Recently I was writing some new functionality that ran work on background threads.  The functionality isn’t that important but one of the classes I was using to get the correct behavior was AutoResetEvent.  Specifically the AutoResetEvent.WaitOne() method.

Since I really don’t use this class very often, I relied on intellisense to give the list of method overloads and I selected the WaitOne(Int32) overload which allows the thread to wait a given number of milliseconds unless signaled first.  My compile worked and the functionality ran properly in Visual Studio 2008 SP1.  Since I share the of the same code base when my product is installed in VS2005, I jumped over and the product compiled and ran perfectly there as well.

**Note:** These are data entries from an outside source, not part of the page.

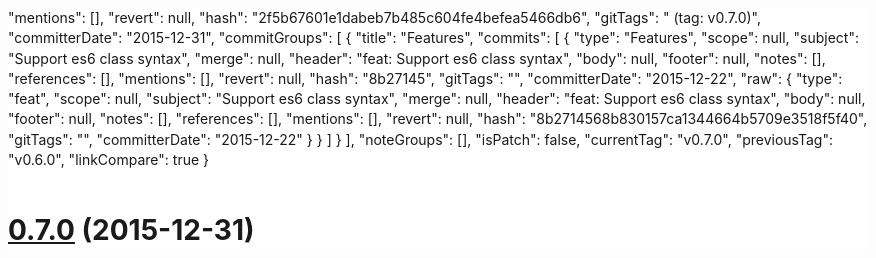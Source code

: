   "mentions": [],
  "revert": null,
  "hash": "2f5b67601e1dabeb7b485c604fe4befea5466db6",
  "gitTags": " (tag: v0.7.0)",
  "committerDate": "2015-12-31",
  "commitGroups": [
    {
      "title": "Features",
      "commits": [
        {
          "type": "Features",
          "scope": null,
          "subject": "Support es6 class syntax",
          "merge": null,
          "header": "feat: Support es6 class syntax",
          "body": null,
          "footer": null,
          "notes": [],
          "references": [],
          "mentions": [],
          "revert": null,
          "hash": "8b27145",
          "gitTags": "",
          "committerDate": "2015-12-22",
          "raw": {
            "type": "feat",
            "scope": null,
            "subject": "Support es6 class syntax",
            "merge": null,
            "header": "feat: Support es6 class syntax",
            "body": null,
            "footer": null,
            "notes": [],
            "references": [],
            "mentions": [],
            "revert": null,
            "hash": "8b2714568b830157ca1344664b5709e3518f5f40",
            "gitTags": "",
            "committerDate": "2015-12-22"
          }
        }
      ]
    }
  ],
  "noteGroups": [],
  "isPatch": false,
  "currentTag": "v0.7.0",
  "previousTag": "v0.6.0",
  "linkCompare": true
}
<a name="0.7.0"></a>
# [0.7.0](https://github.com/knisterpeter/react-to-typescript-definitions/compare/v0.6.0...v0.7.0) (2015-12-31)

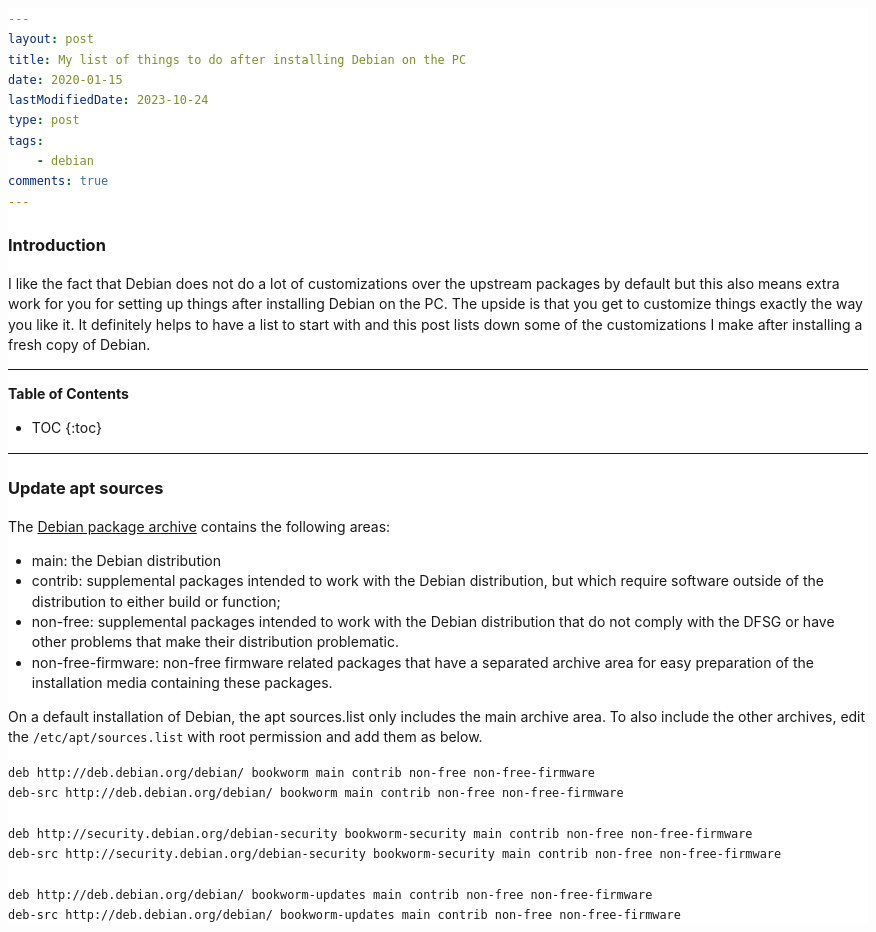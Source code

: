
 ```yaml
---
layout: post
title: My list of things to do after installing Debian on the PC
date: 2020-01-15
lastModifiedDate: 2023-10-24
type: post
tags:
    - debian
comments: true
---
```

### Introduction
I like the fact that Debian does not do a lot of customizations over
the upstream packages by default but this also means extra work for you for setting up
things after installing Debian on the PC. The upside is that you get to customize 
things exactly the way you like it. It definitely helps to have a list to start
with and this post lists down some of the customizations I make after installing
a fresh copy of Debian.

---
**Table of Contents**
* TOC
{:toc}
---

### Update apt sources
The [Debian package archive](https://www.debian.org/releases/stable/amd64/release-notes/ch-whats-new.en.html#archive-areas)
contains the following areas:
- main: the Debian distribution
- contrib: supplemental packages intended to work with the Debian distribution,
  but which require software outside of the distribution to either build or
  function;
- non-free: supplemental packages intended to work with the Debian distribution
  that do not comply with the DFSG or have other problems that make their
  distribution problematic. 
- non-free-firmware: non-free firmware related packages that have a separated
  archive area for easy preparation of the installation media containing these
  packages.

On a default installation of Debian, the apt sources.list only includes the main
archive area.
To also include the other archives, edit the `/etc/apt/sources.list` with root
permission and add them as below.

```
deb http://deb.debian.org/debian/ bookworm main contrib non-free non-free-firmware
deb-src http://deb.debian.org/debian/ bookworm main contrib non-free non-free-firmware

deb http://security.debian.org/debian-security bookworm-security main contrib non-free non-free-firmware
deb-src http://security.debian.org/debian-security bookworm-security main contrib non-free non-free-firmware

deb http://deb.debian.org/debian/ bookworm-updates main contrib non-free non-free-firmware
deb-src http://deb.debian.org/debian/ bookworm-updates main contrib non-free non-free-firmware
```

I forgot all about this until I was doing the final testing in preparation for a new release.  The first few VPC images took the installation and ran fine.  However, when I ran the installation in a VPC image that had a clean installation of VS2005 SP1 and nothing else, the product did not work properly.  I was puzzled until I enabled logging and found that I was getting a MissingMethodException on the WaitOne(Int32) method.

I’ll spare you the details of the agony but I thought about this for a while and decided to try installing the .NET 3.5 SP1 framework in this VM and, low and behold, the problem vanished.

It turns out this method overload was introduced in .NET 3.5 SP1 but because System.Threading resides in mscorlib and there is only a 2.0 version of that assembly, any .NET 2.0 application (which in my case was the VS2005 package) is able to compile against it and run as long as the SP1 version of .NET 3.5 is present on the machine.

The solution was to use the WaitOne(Int32, bool) passing false to the second parameter which gives the same functionality.

I’ll be watching for this type of thing a little closer from now on.